### WHAT IS NEEDED
Establish how many lines below contain the string "wiki". Respond with that number alone.

### DATASET

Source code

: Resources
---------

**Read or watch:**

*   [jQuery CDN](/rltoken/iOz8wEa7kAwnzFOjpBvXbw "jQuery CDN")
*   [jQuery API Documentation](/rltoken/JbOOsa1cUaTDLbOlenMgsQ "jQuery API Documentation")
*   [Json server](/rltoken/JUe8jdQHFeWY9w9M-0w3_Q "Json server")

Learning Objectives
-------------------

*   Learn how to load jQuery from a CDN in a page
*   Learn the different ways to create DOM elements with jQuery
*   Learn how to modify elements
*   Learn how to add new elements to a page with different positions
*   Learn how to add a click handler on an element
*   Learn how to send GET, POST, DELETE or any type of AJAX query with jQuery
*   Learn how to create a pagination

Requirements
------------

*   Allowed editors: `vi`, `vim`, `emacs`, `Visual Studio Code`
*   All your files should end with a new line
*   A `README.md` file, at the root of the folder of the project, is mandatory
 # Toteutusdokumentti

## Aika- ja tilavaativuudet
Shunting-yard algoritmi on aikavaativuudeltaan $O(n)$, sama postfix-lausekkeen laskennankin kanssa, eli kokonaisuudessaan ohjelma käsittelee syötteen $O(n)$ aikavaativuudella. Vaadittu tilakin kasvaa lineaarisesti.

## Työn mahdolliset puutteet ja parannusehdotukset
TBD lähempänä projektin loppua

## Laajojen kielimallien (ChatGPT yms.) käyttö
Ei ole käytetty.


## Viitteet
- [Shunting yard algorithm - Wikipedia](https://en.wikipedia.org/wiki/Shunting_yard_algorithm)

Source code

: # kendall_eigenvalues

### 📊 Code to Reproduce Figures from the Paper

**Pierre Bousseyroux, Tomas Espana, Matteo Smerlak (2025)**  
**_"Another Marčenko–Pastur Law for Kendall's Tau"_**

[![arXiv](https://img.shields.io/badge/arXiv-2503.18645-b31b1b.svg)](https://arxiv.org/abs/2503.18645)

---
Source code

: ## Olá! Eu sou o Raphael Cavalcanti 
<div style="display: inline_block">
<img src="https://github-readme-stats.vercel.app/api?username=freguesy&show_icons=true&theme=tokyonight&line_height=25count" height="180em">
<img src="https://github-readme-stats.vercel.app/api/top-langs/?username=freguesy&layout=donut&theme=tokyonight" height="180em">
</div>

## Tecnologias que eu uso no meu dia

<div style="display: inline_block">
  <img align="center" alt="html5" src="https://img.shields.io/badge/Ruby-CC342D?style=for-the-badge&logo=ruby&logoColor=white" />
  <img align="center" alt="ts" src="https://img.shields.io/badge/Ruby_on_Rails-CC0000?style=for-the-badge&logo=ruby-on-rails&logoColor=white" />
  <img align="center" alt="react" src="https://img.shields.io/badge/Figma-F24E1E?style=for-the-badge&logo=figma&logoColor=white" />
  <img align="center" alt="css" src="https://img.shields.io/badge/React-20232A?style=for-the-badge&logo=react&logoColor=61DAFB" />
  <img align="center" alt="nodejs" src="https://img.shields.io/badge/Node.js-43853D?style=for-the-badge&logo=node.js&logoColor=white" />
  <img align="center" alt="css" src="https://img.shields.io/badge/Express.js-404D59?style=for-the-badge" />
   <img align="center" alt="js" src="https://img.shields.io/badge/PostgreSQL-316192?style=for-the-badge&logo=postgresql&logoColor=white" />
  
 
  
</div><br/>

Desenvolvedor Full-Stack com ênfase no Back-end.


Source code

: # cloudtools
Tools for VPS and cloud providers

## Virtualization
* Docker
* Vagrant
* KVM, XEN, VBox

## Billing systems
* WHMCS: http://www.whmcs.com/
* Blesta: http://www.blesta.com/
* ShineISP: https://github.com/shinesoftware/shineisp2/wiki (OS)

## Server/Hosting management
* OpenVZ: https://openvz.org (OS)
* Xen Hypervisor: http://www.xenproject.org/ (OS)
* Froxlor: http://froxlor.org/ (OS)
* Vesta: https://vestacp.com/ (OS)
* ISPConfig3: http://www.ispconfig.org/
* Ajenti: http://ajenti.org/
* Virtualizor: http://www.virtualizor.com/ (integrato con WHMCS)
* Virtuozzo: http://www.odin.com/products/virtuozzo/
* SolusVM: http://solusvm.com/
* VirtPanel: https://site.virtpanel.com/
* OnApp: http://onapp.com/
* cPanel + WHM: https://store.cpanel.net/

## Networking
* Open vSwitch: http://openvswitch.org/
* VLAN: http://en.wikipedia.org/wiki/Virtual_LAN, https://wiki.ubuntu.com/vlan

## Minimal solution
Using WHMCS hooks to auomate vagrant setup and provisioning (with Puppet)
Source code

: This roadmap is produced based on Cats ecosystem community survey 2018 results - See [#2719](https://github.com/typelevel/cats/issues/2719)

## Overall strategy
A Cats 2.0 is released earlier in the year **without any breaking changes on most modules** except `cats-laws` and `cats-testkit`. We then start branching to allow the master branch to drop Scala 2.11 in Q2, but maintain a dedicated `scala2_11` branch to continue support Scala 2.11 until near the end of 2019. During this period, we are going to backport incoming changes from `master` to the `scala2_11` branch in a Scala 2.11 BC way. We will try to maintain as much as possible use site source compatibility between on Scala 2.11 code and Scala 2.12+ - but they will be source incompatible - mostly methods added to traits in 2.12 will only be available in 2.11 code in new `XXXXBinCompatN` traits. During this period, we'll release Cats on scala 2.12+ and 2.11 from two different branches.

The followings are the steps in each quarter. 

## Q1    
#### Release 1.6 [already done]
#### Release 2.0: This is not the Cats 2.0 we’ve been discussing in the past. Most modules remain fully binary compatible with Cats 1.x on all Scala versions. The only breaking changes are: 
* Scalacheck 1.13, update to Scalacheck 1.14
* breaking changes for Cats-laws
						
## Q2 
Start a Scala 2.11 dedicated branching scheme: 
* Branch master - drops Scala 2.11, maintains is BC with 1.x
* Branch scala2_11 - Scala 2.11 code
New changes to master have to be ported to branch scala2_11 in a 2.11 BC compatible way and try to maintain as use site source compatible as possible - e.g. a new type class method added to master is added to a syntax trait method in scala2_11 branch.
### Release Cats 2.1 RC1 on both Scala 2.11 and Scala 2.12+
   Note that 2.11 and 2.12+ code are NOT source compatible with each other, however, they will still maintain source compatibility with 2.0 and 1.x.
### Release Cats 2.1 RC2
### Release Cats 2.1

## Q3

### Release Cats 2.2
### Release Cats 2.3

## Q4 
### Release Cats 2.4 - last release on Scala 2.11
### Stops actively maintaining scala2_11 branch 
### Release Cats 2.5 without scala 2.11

### RESPONSE TO THIS TASK
3